**Records for processing**.
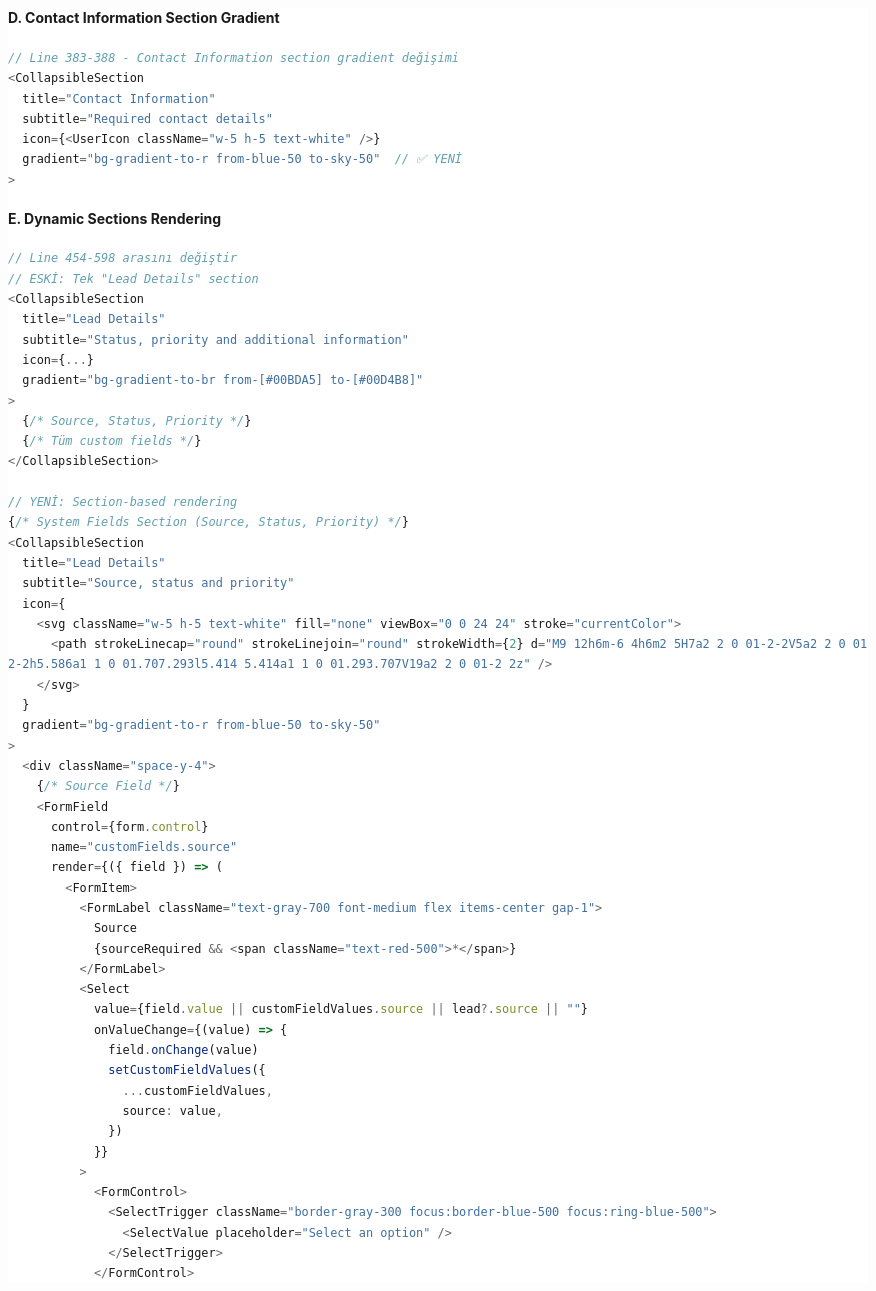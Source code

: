 #### D. Contact Information Section Gradient
```typescript
// Line 383-388 - Contact Information section gradient değişimi
<CollapsibleSection
  title="Contact Information"
  subtitle="Required contact details"
  icon={<UserIcon className="w-5 h-5 text-white" />}
  gradient="bg-gradient-to-r from-blue-50 to-sky-50"  // ✅ YENİ
>
```

#### E. Dynamic Sections Rendering
```typescript
// Line 454-598 arasını değiştir
// ESKİ: Tek "Lead Details" section
<CollapsibleSection
  title="Lead Details"
  subtitle="Status, priority and additional information"
  icon={...}
  gradient="bg-gradient-to-br from-[#00BDA5] to-[#00D4B8]"
>
  {/* Source, Status, Priority */}
  {/* Tüm custom fields */}
</CollapsibleSection>

// YENİ: Section-based rendering
{/* System Fields Section (Source, Status, Priority) */}
<CollapsibleSection
  title="Lead Details"
  subtitle="Source, status and priority"
  icon={
    <svg className="w-5 h-5 text-white" fill="none" viewBox="0 0 24 24" stroke="currentColor">
      <path strokeLinecap="round" strokeLinejoin="round" strokeWidth={2} d="M9 12h6m-6 4h6m2 5H7a2 2 0 01-2-2V5a2 2 0 012-2h5.586a1 1 0 01.707.293l5.414 5.414a1 1 0 01.293.707V19a2 2 0 01-2 2z" />
    </svg>
  }
  gradient="bg-gradient-to-r from-blue-50 to-sky-50"
>
  <div className="space-y-4">
    {/* Source Field */}
    <FormField
      control={form.control}
      name="customFields.source"
      render={({ field }) => (
        <FormItem>
          <FormLabel className="text-gray-700 font-medium flex items-center gap-1">
            Source
            {sourceRequired && <span className="text-red-500">*</span>}
          </FormLabel>
          <Select
            value={field.value || customFieldValues.source || lead?.source || ""}
            onValueChange={(value) => {
              field.onChange(value)
              setCustomFieldValues({
                ...customFieldValues,
                source: value,
              })
            }}
          >
            <FormControl>
              <SelectTrigger className="border-gray-300 focus:border-blue-500 focus:ring-blue-500">
                <SelectValue placeholder="Select an option" />
              </SelectTrigger>
            </FormControl>
```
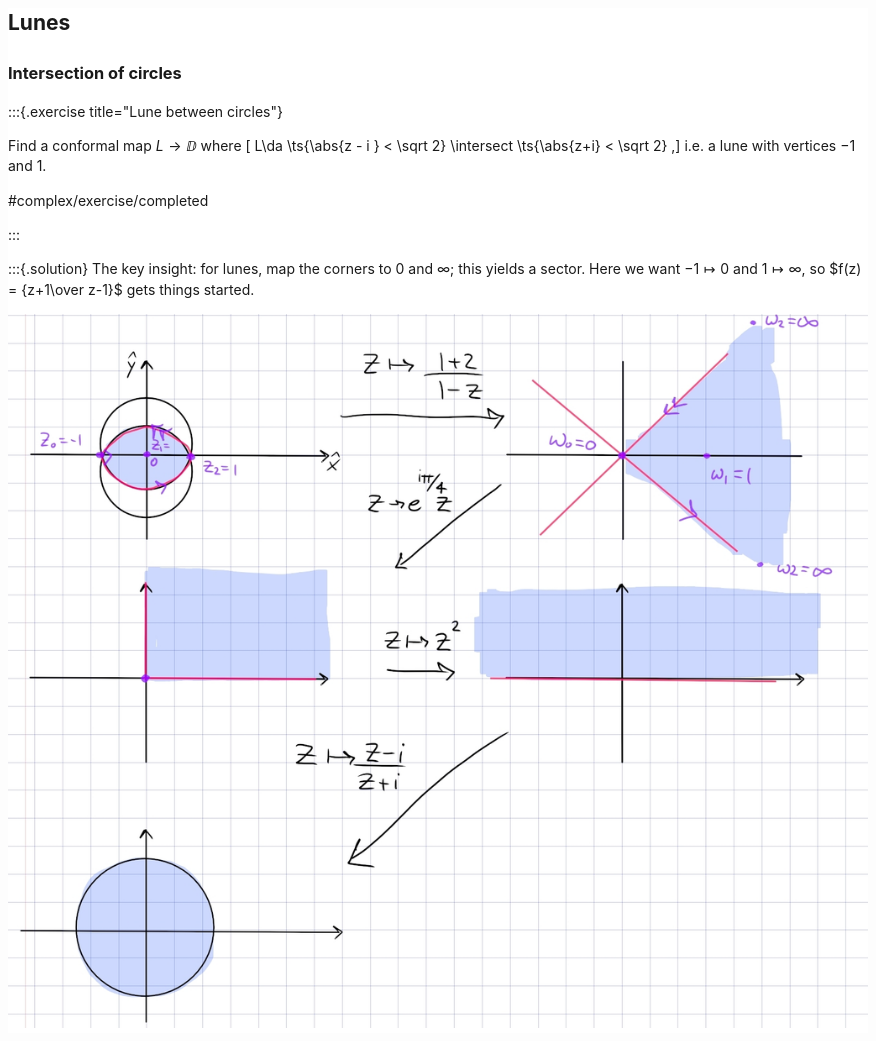 ## Lunes

### Intersection of circles

:::{.exercise title="Lune between circles"}

Find a conformal map $L\to \DD$ where
\[
L\da \ts{\abs{z - i } < \sqrt 2} \intersect \ts{\abs{z+i} < \sqrt 2}
,\]
i.e. a lune with vertices $-1$ and $1$.

#complex/exercise/completed

:::

:::{.solution}
The key insight: for lunes, map the corners to $0$ and $\infty$; this yields a sector.
Here we want $-1\mapsto 0$ and $1\mapsto \infty$, so $f(z) = {z+1\over z-1}$ gets things started.

![](figures/2021-11-28_22-01-04.png)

**Exercise details**. Looking at the entries above, count each line in which the word "white" occurs, then give the total and nothing further.

**Answer box**. 2